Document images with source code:
•••

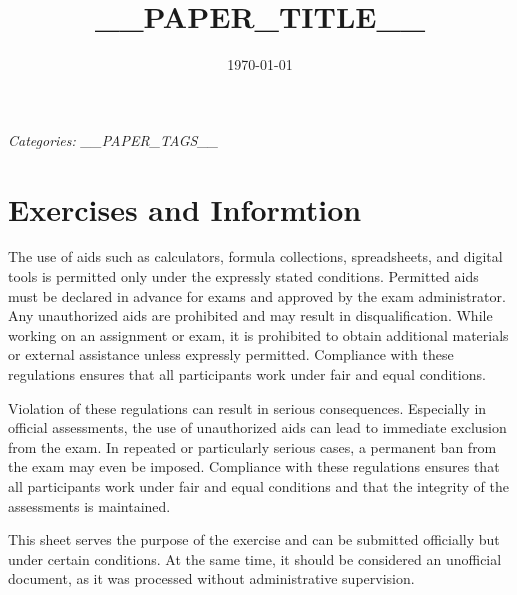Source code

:\documentclass{banko}
\title{__PAPER_TITLE__}
\date{\today}
\begin{document}
\maketitle

\romanPage

\tableofcontents

\textit{Categories: __PAPER_TAGS__}

\clearpage
\arabicPage

\togglelayout

\section{Exercises and Informtion}

The use of aids such as calculators, formula collections, spreadsheets, and digital tools is permitted only under the expressly stated conditions. Permitted aids must be declared in advance for exams and approved by the exam administrator. Any unauthorized aids are prohibited and may result in disqualification. While working on an assignment or exam, it is prohibited to obtain additional materials or external assistance unless expressly permitted. Compliance with these regulations ensures that all participants work under fair and equal conditions.

Violation of these regulations can result in serious consequences. Especially in official assessments, the use of unauthorized aids can lead to immediate exclusion from the exam. In repeated or particularly serious cases, a permanent ban from the exam may even be imposed. Compliance with these regulations ensures that all participants work under fair and equal conditions and that the integrity of the assessments is maintained.

This sheet serves the purpose of the exercise and can be submitted officially but under certain conditions. At the same time, it should be considered an unofficial document, as it was processed without administrative supervision.
\end{document}
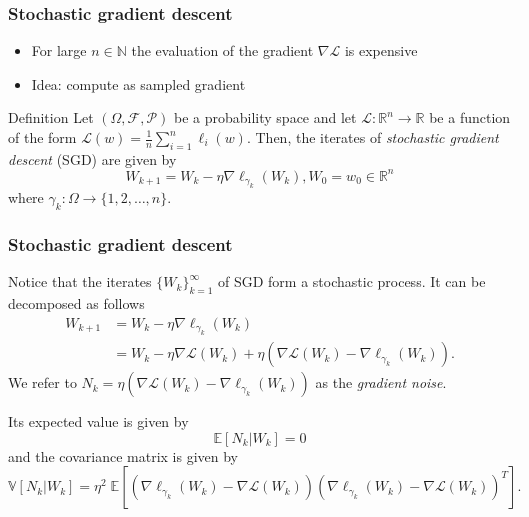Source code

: \documentclass[17pt,institute=e10]{tuhh_presentation}
\newcommand{\R}{\mathbb{R}}
\newcommand{\Lo}{\mathcal{L} : \R^n \rightarrow \R}
\newcommand{\CL}{\mathcal{L}}
\newcommand{\E}[1]{\mathbb{E}\left[{#1} \right]}
\newcommand{\V}[1]{\mathbb{V}\left[{#1} \right]}
\begin{document}
\begin{frame}[fragile]
  \frametitle{Stochastic gradient descent}
  \begin{itemize}
    \item For large $n \in \mathbb{N}$ the evaluation of the gradient $\nabla \CL$ is expensive
    \item Idea: compute as sampled gradient
  \end{itemize}
  \begin{block}{Definition}
    Let $(\Omega, \mathcal{F}, \mathcal{P})$ be a probability space and let $\Lo$ be a function of the form $\CL (w) = \frac{1}{n} \sum_{i=1}^n \ell_i(w)$.
    Then, the iterates of \textcolor{purple-pontifex}{\emph{stochastic gradient descent}} (SGD) are given by
    \begin{equation*}
      W_{k+1} = W_k - \eta \nabla \ell_{\gamma_k} (W_k), W_0 = w_0 \in \mathbb{R}^n
    \end{equation*}
    where $\gamma_k : \Omega \rightarrow \{1,2,\dots,n\}$. 
  \end{block}
  
\end{frame}

\begin{frame}[fragile]
  \frametitle{Stochastic gradient descent}
  Notice that the iterates $\{W_k\}_{k=1}^\infty$ of SGD form a stochastic process.
  It can be decomposed as follows
  \begin{align*}
    W_{k+1} &= W_k - \eta \nabla \ell_{\gamma_k} (W_k) \\
    &= W_k - \eta \nabla \CL(W_k) + \eta \left(\nabla \CL(W_k) - \nabla \ell_{\gamma_k} (W_k) \right).
  \end{align*}
  We refer to $N_k = \eta \left(\nabla \CL(W_k) - \nabla \ell_{\gamma_k} (W_k) \right)$ as the \emph{\textcolor{purple-pontifex}{gradient noise}}.

  Its expected value is given by
  \begin{equation*}
    \E{N_k|W_k} = 0
  \end{equation*}
  and the \textcolor{purple-pontifex}{covariance matrix} is given by
  \begin{equation*}
    \V{N_k|W_k} = \eta^2 \; \E{\left(\nabla \ell_{\gamma_k}(W_k) - \nabla \CL(W_k)\right)\left(\nabla \ell_{\gamma_k}(W_k) - \nabla \CL(W_k)\right)^T}.
  \end{equation*}
  
\end{frame}
\end{document}
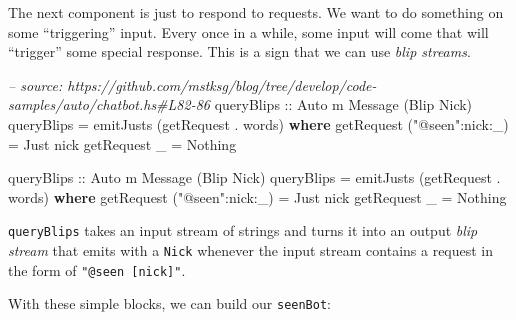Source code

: \documentclass[]{article}
\newenvironment{Shaded}{}{}
\newcommand{\KeywordTok}[1]{\textcolor[rgb]{0.00,0.44,0.13}{\textbf{{#1}}}}
\newcommand{\DataTypeTok}[1]{\textcolor[rgb]{0.56,0.13,0.00}{{#1}}}
\newcommand{\StringTok}[1]{\textcolor[rgb]{0.25,0.44,0.63}{{#1}}}
\newcommand{\CommentTok}[1]{\textcolor[rgb]{0.38,0.63,0.69}{\textit{{#1}}}}
\newcommand{\OtherTok}[1]{\textcolor[rgb]{0.00,0.44,0.13}{{#1}}}
\newcommand{\FunctionTok}[1]{\textcolor[rgb]{0.02,0.16,0.49}{{#1}}}
\newcommand{\NormalTok}[1]{{#1}}
\begin{document}
The next component is just to respond to requests. We want to do something on
some ``triggering'' input. Every once in a while, some input will come that will
``trigger'' some special response. This is a sign that we can use \emph{blip
streams}.

\begin{Shaded}
\begin{Highlighting}[]
\CommentTok{-- source: https://github.com/mstksg/blog/tree/develop/code-samples/auto/chatbot.hs#L82-86}
\OtherTok{    queryBlips ::} \DataTypeTok{Auto} \NormalTok{m }\DataTypeTok{Message} \NormalTok{(}\DataTypeTok{Blip} \DataTypeTok{Nick}\NormalTok{)}
    \NormalTok{queryBlips }\FunctionTok{=} \NormalTok{emitJusts (getRequest }\FunctionTok{.} \NormalTok{words)}
      \KeywordTok{where}
        \NormalTok{getRequest (}\StringTok{"@seen"}\FunctionTok{:}\NormalTok{nick}\FunctionTok{:}\NormalTok{_) }\FunctionTok{=} \DataTypeTok{Just} \NormalTok{nick}
        \NormalTok{getRequest _                }\FunctionTok{=} \DataTypeTok{Nothing}



\OtherTok{queryBlips ::} \DataTypeTok{Auto} \NormalTok{m }\DataTypeTok{Message} \NormalTok{(}\DataTypeTok{Blip} \DataTypeTok{Nick}\NormalTok{)}
\NormalTok{queryBlips }\FunctionTok{=} \NormalTok{emitJusts (getRequest }\FunctionTok{.} \NormalTok{words)}
  \KeywordTok{where}
    \NormalTok{getRequest (}\StringTok{"@seen"}\FunctionTok{:}\NormalTok{nick}\FunctionTok{:}\NormalTok{_) }\FunctionTok{=} \DataTypeTok{Just} \NormalTok{nick}
    \NormalTok{getRequest _                }\FunctionTok{=} \DataTypeTok{Nothing}
\end{Highlighting}
\end{Shaded}

\texttt{queryBlips} takes an input stream of strings and turns it into an output
\emph{blip stream} that emits with a \texttt{Nick} whenever the input stream
contains a request in the form of \texttt{"@seen\ {[}nick{]}"}.

With these simple blocks, we can build our \texttt{seenBot}:
\end{document}
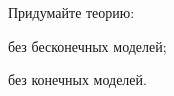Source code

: Придумайте теорию:
\begin{enumcyr}
    \item без бесконечных моделей;
    \item без конечных моделей.
\end{enumcyr}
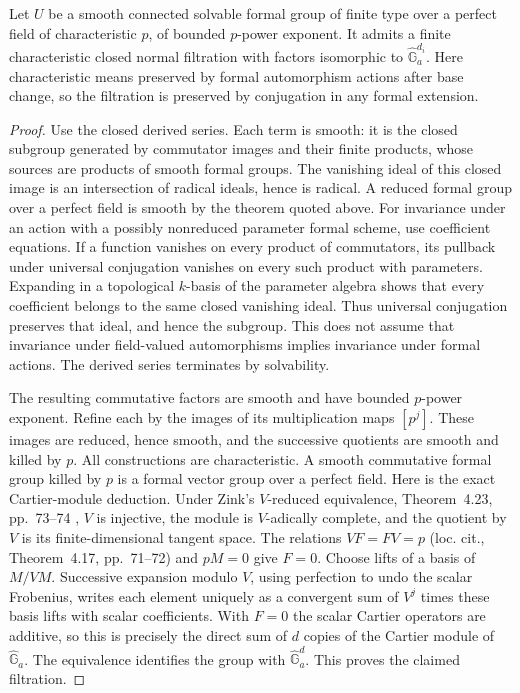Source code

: \begin{lemma}
\label{C:formal-unipotent-filtration}
Let $U$ be a smooth connected solvable formal group of finite type over
a perfect field of characteristic $p$, of bounded $p$-power exponent.
It admits a finite characteristic closed normal filtration with factors
isomorphic to $\widehat{\mathbb G}_a^{d_i}$.  Here characteristic
means preserved by formal automorphism actions after base change, so
the filtration is preserved by conjugation in any formal extension.
\end{lemma}
\begin{proof}
Use the closed derived series.  Each term is smooth: it is the closed
subgroup generated by commutator images and their finite products,
whose sources are products of smooth formal groups.  The vanishing
ideal of this closed image is an intersection of radical ideals, hence
is radical.  A reduced formal group over a perfect field is smooth by
the theorem quoted above.  For invariance under an action with a
possibly nonreduced parameter formal scheme, use coefficient
equations.  If a function vanishes on every product of commutators,
its pullback under universal conjugation vanishes on every such
product with parameters.  Expanding in a topological $k$-basis of the
parameter algebra shows that every coefficient belongs to the same
closed vanishing ideal.  Thus universal conjugation preserves that
ideal, and hence the subgroup.  This does not assume that invariance
under field-valued automorphisms implies invariance under formal
actions.  The derived series terminates by solvability.

The resulting commutative factors are smooth and have bounded
$p$-power exponent.  Refine each by the images of its multiplication
maps $[p^j]$.  These images are reduced, hence smooth, and the
successive quotients are smooth and killed by $p$.  All constructions
are characteristic.  A smooth commutative formal group killed by $p$
is a formal vector group over a perfect field.  Here is the exact
Cartier-module deduction.  Under Zink's $V$-reduced equivalence,
Theorem~4.23, pp.~73--74 \cite{C4-Zink}, $V$ is injective, the module
is $V$-adically complete, and the quotient by $V$ is its finite-dimensional
tangent space.  The relations $VF=FV=p$ (loc. cit., Theorem~4.17,
pp.~71--72) and $pM=0$ give $F=0$.  Choose lifts of a basis of
$M/VM$.  Successive expansion modulo $V$, using perfection to undo
the scalar Frobenius, writes each element uniquely as a convergent
sum of $V^j$ times these basis lifts with scalar coefficients.
With $F=0$ the scalar Cartier operators are additive, so this is
precisely the direct sum of $d$ copies of the Cartier module of
$\widehat{\mathbb G}_a$.  The equivalence identifies the group
with $\widehat{\mathbb G}_a^d$.  This proves the claimed filtration.
\end{proof}

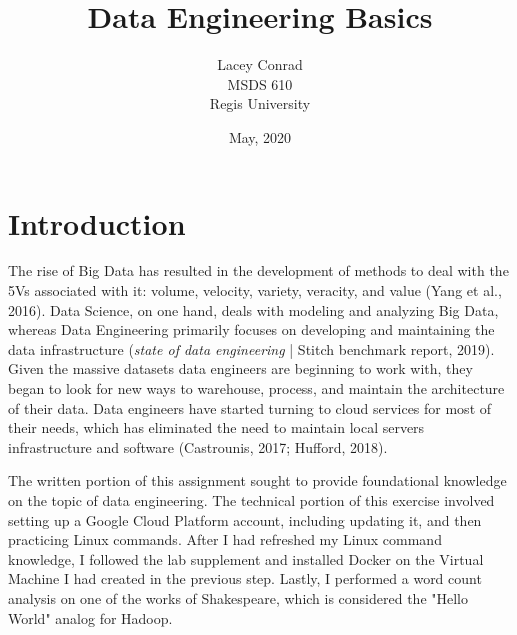 \documentclass[]{article}
\title{Data Engineering Basics}
\author{Lacey Conrad\\MSDS 610\\ Regis University}
\date{May, 2020}
\begin{document}
	\maketitle
	
\section{Introduction}
The rise of Big Data has resulted in the development of methods to deal with the 5Vs associated with it: volume, velocity, variety, veracity, and value (Yang et al., 2016).  Data Science, on one hand, deals with modeling and analyzing Big Data, whereas Data Engineering primarily focuses on developing and maintaining the data infrastructure (\textit{state of data engineering} | Stitch benchmark report, 2019).  Given the massive datasets data engineers are beginning to work with, they began to look for new ways to warehouse, process, and maintain the architecture of their data.  Data engineers have started turning to cloud services for most of their needs, which has eliminated the need to maintain local servers infrastructure and software (Castrounis, 2017; Hufford, 2018).  

The written portion of this assignment sought to provide foundational knowledge on the topic of data engineering. The technical portion of this exercise involved setting up a Google Cloud Platform account, including updating it, and then practicing Linux commands.  After I had refreshed my Linux command knowledge, I followed the lab supplement and installed Docker on the Virtual Machine I had created in the previous step.  Lastly, I performed a word count analysis on one of the works of Shakespeare, which is considered the "Hello World" analog for Hadoop.  
\end{document}

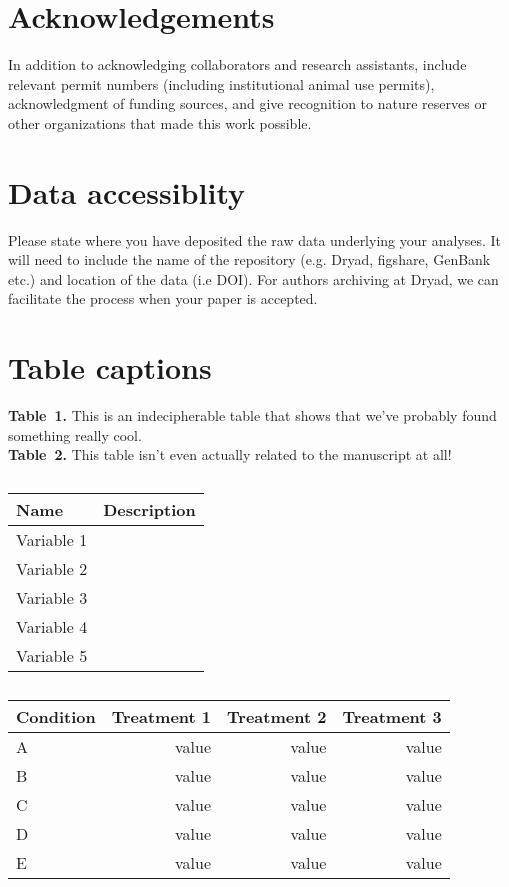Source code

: \documentclass[12pt]{article}
\begin{document}
\section*{Acknowledgements}
In addition to acknowledging collaborators and research assistants, include relevant permit numbers (including institutional animal use permits), acknowledgment of funding sources, and give recognition to nature reserves or other organizations that made this work possible.
\section*{Data accessiblity}
Please state where you have deposited the raw data underlying your analyses. It will need to include the name of the repository (e.g. Dryad, figshare, GenBank etc.) and location of the data (i.e DOI). For authors archiving at Dryad, we can facilitate the process when your paper is accepted. \\
\newpage
\section*{Table captions}
\noindent \textbf{Table~1.} This is an indecipherable table that shows that we've probably found something really cool.\\
\noindent \textbf{Table~2.} This table isn't even actually related to the manuscript at all!
\newpage
\begin{table}[h!]
  \caption{}
  \label{TabVar}
  \begin{center}
    \begin{tabular}{p{3cm}p{10cm}}
      \hline
      Name & Description \\
      \hline
      Variable 1 \\
      Variable 2 \\
      Variable 3 \\
      Variable 4 \\
      Variable 5 \\
      \hline
    \end{tabular}
  \end{center}
\end{table}
\newpage
\begin{table}[h!]
  \caption{}
  \label{TabENFA}
  \begin{center}
    \begin{tabular}{lrrr}
      \hline
      Condition & Treatment 1 & Treatment 2 & Treatment 3 \\
      \hline
      A & value & value & value \\
      B & value & value & value \\
      C & value & value & value \\
      D & value & value & value \\
      E & value & value & value \\
      \hline
    \end{tabular}
  \end{center}
\end{table}
\newpage
\end{document}
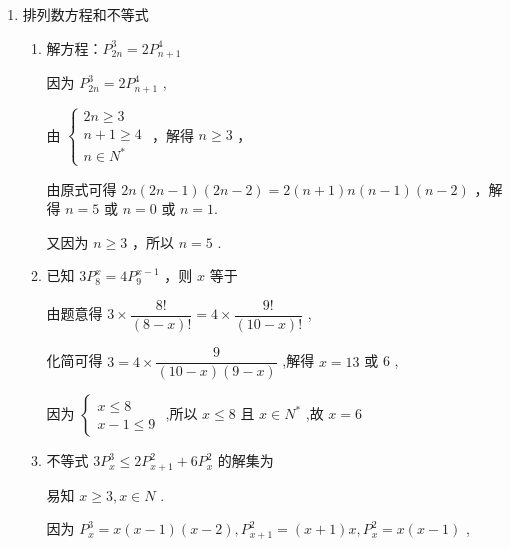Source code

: \begin{enumerate}
\begin{enumerate}
\begin{jieda}
\begin{dingautolist}{172}
            \end{dingautolist}
        \end{jieda}
    \end{enumerate}
    
    \item 排列数方程和不等式
    \begin{enumerate}
        \item 解方程：$P_{2n}^{3} = 2P_{n + 1}^{4}$
        \begin{jieda}
            因为 $P_{2n}^{3} = 2P_{n + 1}^{4}$ ,

            由 $\left\{  \begin{array}{l} {2n} \geq  3 \\  n + 1 \geq  4 \\  n \in  {{N}}^{ * } \end{array}\right.$ ，解得 $n \geq  3$ ，
            
            由原式可得 ${2n}\left( {{2n} - 1}\right) \left( {{2n} - 2}\right)  = 2\left( {n + 1}\right) n\left( {n - 1}\right) \left( {n - 2}\right)$ ，解得 $n = 5$ 或 $n = 0$ 或 $n = 1$.
            
            又因为 $n \geq  3$ ，所以 $n = 5$ .
        \end{jieda}
        \item 已知 $3P_{8}^{x} = 4P_{9}^{x - 1}$ ，则 $x$ 等于
        \begin{jieda}
            由题意得 $3 \times  \dfrac{8!}{\left( {8 - x}\right) !} = 4 \times  \dfrac{9!}{\left( {{10} - x}\right) !}$ ,
            
            化简可得 $3 = 4 \times  \dfrac{9}{\left( {{10} - x}\right) \left( {9 - x}\right) }$ ,解得 $x = {13}$ 或 6 ,
            
            因为 $\left\{  \begin{matrix} x \leq  8 \\  x - 1 \leq  9 \end{matrix}\right.$ ,所以 $x \leq  8$ 且 $x \in  {N}^{ * }$ ,故 $x = 6$ 
        \end{jieda}
        \item 不等式 $3P_{x}^{3} \leq  2P_{x + 1}^{2} + 6P_{x}^{2}$ 的解集为
        \begin{jieda}
            易知 $x \geq  3,x \in  N$ .
            
            因为 $P_{x}^{3} = x\left( {x - 1}\right) \left( {x - 2}\right) ,P_{x + 1}^{2} = \left( {x + 1}\right) x,P_{x}^{2} = x\left( {x - 1}\right)$ ,
            

\end{jieda}
\end{enumerate}
\end{enumerate}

•••

→ WORK INSTRUCTION
With the data above as the source, tally the lines that include the string "module", and give that figure alone.

→ FINAL ANSWER
3